▸ **Instructions to follow**
The answer must consist of every line from the entries below that contains the word "Bubble".

Records from a dataset:
—————

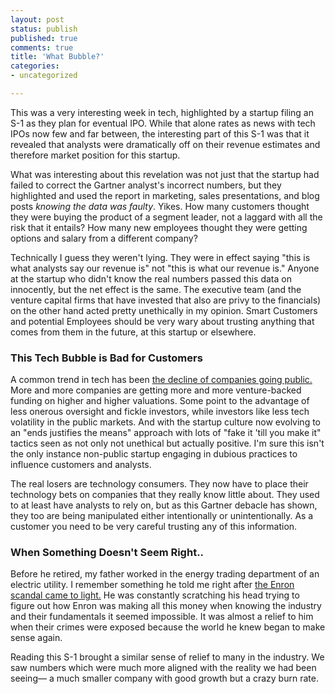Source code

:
 ```yaml
---
layout: post
status: publish
published: true
comments: true
title: 'What Bubble?'
categories:
- uncategorized

---
```

This was a very interesting week in tech, highlighted by a startup filing an S-1 as they plan for eventual IPO. While that alone rates as news with tech IPOs now few and far between, the interesting part of this S-1 was that it revealed that analysts were dramatically off on their revenue estimates and therefore market position for this startup.

What was interesting about this revelation was not just that the startup had failed to correct the Gartner analyst's incorrect numbers, but they highlighted and used the report in marketing, sales presentations, and blog posts _knowing the data was faulty_.
Yikes. How many customers thought they were buying the product of a segment leader, not a laggard with all the risk that it entails? How many new employees thought they were getting options and salary from a different company?

Technically I guess they weren't lying. They were in effect saying "this is what analysts say our revenue is" not "this is what our revenue is." Anyone at the startup who didn't know the real numbers passed this data on innocently, but the net effect is the same. The executive team (and the venture capital firms that have invested that also are privy to the financials) on the other hand acted pretty unethically in my opinion. Smart Customers and potential Employees should be very wary about trusting anything that comes from them in the future, at this startup or elsewhere.

### This Tech Bubble is Bad for Customers
A common trend in tech has been [the decline of companies going public.](http://www.ft.com/cms/s/0/516cbd94-17f6-11e5-8201-cbdb03d71480.html) More and more companies are getting more and more venture-backed funding on higher and higher valuations.  Some point to the advantage of less onerous oversight and fickle investors, while investors like less tech volatility in the public markets.  And with the startup culture now evolving to an "ends justifies the means" approach with lots of "fake it 'till you make it" tactics seen as not only not unethical but actually positive. I'm sure this isn't the only instance non-public startup engaging in dubious practices to influence customers and analysts.

The real losers are technology consumers. They now have to place their technology bets on companies that they really know little about. They used to at least have analysts to rely on, but as this Gartner debacle has shown, they too are being manipulated either intentionally or unintentionally. As a customer you need to be very careful trusting any of this information.

### When Something Doesn't Seem Right..
Before he retired, my father worked in the energy trading department of an electric utility. I remember something he told me right after [the Enron scandal came to light.](https://en.wikipedia.org/wiki/Enron_scandal) He was constantly scratching his head trying to figure out how Enron was making all this money when knowing the industry and their fundamentals it seemed impossible. It was almost a relief to him when their crimes were exposed because the world he knew began to make sense again.

Reading this S-1 brought a similar sense of relief to many in the industry. We saw numbers which were much more aligned with the reality we had been seeing— a much smaller company with good growth but a crazy burn rate.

—————

▸ **Exercise solution**
title: 'What Bubble?'
### This Tech Bubble is Bad for Customers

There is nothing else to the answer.